[Records excerpted from a collection]
== Segment start ==

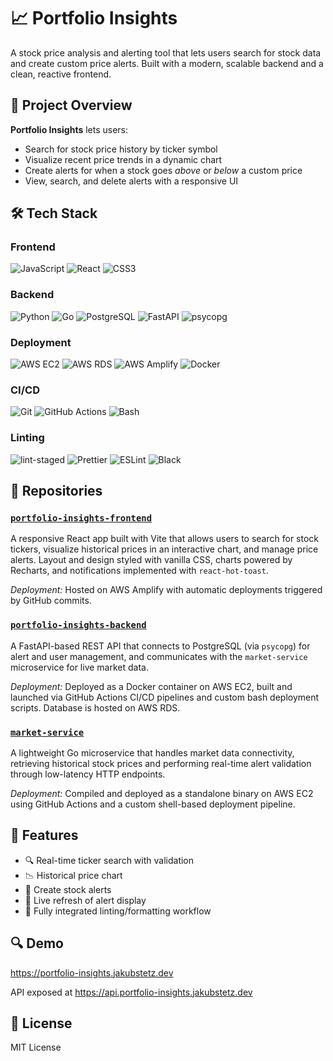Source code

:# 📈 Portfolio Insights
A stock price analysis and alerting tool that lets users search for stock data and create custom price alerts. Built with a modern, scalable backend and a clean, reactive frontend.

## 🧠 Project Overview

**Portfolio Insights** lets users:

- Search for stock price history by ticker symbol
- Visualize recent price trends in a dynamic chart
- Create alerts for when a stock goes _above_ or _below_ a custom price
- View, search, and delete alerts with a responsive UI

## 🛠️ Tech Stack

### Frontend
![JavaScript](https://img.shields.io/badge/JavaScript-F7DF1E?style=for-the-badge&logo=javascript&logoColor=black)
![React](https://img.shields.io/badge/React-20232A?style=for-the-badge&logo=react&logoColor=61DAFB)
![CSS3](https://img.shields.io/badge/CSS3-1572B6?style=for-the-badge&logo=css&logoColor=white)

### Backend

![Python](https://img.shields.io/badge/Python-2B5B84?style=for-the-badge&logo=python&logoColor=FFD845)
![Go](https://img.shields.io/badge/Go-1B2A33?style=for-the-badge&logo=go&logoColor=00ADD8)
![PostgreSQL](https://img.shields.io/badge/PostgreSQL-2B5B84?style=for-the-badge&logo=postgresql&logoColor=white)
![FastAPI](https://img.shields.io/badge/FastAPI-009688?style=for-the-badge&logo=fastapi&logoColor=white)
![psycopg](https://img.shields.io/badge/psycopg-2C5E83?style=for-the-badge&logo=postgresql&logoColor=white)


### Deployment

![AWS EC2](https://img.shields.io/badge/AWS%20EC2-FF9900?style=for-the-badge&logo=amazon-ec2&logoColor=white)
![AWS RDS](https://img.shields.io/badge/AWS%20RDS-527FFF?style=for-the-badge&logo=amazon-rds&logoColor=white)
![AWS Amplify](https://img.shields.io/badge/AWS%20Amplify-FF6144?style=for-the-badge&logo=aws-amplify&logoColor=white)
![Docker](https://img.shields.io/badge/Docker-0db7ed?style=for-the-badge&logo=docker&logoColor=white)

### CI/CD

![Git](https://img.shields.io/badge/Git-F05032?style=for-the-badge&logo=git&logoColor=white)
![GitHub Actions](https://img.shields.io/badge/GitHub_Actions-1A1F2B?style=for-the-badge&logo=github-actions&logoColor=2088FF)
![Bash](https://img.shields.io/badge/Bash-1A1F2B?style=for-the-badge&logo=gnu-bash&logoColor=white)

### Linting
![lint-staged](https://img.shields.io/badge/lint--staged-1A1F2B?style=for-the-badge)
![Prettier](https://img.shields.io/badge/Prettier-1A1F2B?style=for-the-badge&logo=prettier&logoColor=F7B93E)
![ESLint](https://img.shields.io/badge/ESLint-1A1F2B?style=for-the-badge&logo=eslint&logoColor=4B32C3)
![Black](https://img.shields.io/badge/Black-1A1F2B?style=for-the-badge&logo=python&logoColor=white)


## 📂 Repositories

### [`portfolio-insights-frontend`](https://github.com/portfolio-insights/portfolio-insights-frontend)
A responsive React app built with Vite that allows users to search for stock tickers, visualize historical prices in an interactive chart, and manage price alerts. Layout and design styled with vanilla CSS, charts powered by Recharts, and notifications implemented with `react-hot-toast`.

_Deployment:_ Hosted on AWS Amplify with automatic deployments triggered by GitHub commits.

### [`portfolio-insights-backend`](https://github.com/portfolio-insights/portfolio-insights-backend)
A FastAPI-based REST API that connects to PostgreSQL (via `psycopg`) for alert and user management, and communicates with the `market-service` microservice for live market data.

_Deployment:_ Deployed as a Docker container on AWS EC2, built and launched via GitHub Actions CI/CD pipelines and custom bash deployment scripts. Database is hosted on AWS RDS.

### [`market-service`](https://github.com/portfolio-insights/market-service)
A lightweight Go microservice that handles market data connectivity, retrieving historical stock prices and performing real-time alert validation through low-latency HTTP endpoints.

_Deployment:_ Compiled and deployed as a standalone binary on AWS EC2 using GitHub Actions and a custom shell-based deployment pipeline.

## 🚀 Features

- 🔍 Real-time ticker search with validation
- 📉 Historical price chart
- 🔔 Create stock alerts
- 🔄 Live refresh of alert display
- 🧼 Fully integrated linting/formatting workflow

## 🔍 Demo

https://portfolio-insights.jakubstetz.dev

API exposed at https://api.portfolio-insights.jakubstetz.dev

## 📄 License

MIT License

== Segment end ==
== Segment start ==

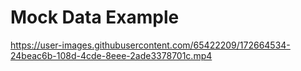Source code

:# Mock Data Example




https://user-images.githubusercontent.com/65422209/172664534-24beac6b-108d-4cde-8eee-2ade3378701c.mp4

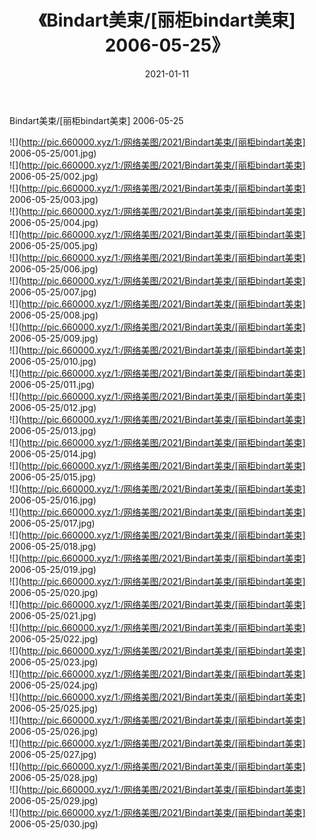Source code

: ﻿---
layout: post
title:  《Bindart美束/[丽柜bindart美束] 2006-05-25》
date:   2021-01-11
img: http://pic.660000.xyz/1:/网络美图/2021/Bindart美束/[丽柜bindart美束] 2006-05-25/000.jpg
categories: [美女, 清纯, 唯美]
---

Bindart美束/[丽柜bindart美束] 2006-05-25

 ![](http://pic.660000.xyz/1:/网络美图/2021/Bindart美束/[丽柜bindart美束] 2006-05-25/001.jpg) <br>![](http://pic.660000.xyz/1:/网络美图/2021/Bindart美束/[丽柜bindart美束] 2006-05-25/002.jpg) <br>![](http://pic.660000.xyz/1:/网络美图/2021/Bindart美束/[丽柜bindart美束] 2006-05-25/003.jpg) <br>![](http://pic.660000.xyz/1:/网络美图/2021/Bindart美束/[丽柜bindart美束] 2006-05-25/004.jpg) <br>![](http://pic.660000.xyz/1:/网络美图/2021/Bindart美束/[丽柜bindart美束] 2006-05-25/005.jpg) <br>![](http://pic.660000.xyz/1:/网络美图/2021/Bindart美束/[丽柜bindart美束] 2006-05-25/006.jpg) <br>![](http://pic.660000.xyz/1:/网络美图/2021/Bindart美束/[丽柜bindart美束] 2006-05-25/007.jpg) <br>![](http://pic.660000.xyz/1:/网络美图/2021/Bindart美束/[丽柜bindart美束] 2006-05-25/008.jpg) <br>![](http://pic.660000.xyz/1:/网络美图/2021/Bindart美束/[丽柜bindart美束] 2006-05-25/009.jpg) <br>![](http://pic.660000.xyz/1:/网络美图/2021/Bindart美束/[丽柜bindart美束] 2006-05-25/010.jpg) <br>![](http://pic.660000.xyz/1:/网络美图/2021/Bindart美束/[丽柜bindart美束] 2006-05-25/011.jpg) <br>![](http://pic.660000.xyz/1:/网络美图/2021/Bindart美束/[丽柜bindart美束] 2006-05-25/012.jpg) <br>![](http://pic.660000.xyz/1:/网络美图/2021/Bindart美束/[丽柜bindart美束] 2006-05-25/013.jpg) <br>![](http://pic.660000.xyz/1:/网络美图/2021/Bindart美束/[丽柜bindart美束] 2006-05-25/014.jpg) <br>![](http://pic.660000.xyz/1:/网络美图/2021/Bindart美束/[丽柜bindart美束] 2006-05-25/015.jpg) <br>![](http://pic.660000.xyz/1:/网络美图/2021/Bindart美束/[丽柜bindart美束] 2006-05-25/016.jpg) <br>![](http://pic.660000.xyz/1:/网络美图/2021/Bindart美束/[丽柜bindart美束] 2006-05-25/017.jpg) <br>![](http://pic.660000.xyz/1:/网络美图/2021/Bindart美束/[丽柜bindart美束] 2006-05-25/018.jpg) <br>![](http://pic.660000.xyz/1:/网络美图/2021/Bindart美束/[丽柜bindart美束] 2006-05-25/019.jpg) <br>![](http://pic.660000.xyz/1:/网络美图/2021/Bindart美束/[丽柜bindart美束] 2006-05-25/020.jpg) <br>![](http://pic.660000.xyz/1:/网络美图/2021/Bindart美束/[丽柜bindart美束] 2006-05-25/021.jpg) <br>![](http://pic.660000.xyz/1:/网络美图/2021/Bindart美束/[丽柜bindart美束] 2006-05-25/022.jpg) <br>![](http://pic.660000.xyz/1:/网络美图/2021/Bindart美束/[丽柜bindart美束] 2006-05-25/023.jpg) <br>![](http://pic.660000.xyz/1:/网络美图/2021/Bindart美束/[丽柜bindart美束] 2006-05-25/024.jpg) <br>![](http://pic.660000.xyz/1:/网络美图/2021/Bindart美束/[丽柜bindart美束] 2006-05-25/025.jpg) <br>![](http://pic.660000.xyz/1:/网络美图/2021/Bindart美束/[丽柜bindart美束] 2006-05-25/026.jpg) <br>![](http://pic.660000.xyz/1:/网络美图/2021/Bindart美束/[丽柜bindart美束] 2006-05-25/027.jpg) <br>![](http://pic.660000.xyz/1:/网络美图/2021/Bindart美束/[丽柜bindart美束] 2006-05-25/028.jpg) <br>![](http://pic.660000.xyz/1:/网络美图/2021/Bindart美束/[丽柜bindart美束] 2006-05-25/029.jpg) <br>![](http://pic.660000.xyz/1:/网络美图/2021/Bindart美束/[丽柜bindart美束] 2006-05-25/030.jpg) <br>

== Segment end ==

■ EXERCISE DETAILS
Your answer must be a copy of every line in the data above that holds the string "amazon".

■ ANSWER SECTION
![AWS EC2](https://img.shields.io/badge/AWS%20EC2-FF9900?style=for-the-badge&logo=amazon-ec2&logoColor=white)
![AWS RDS](https://img.shields.io/badge/AWS%20RDS-527FFF?style=for-the-badge&logo=amazon-rds&logoColor=white)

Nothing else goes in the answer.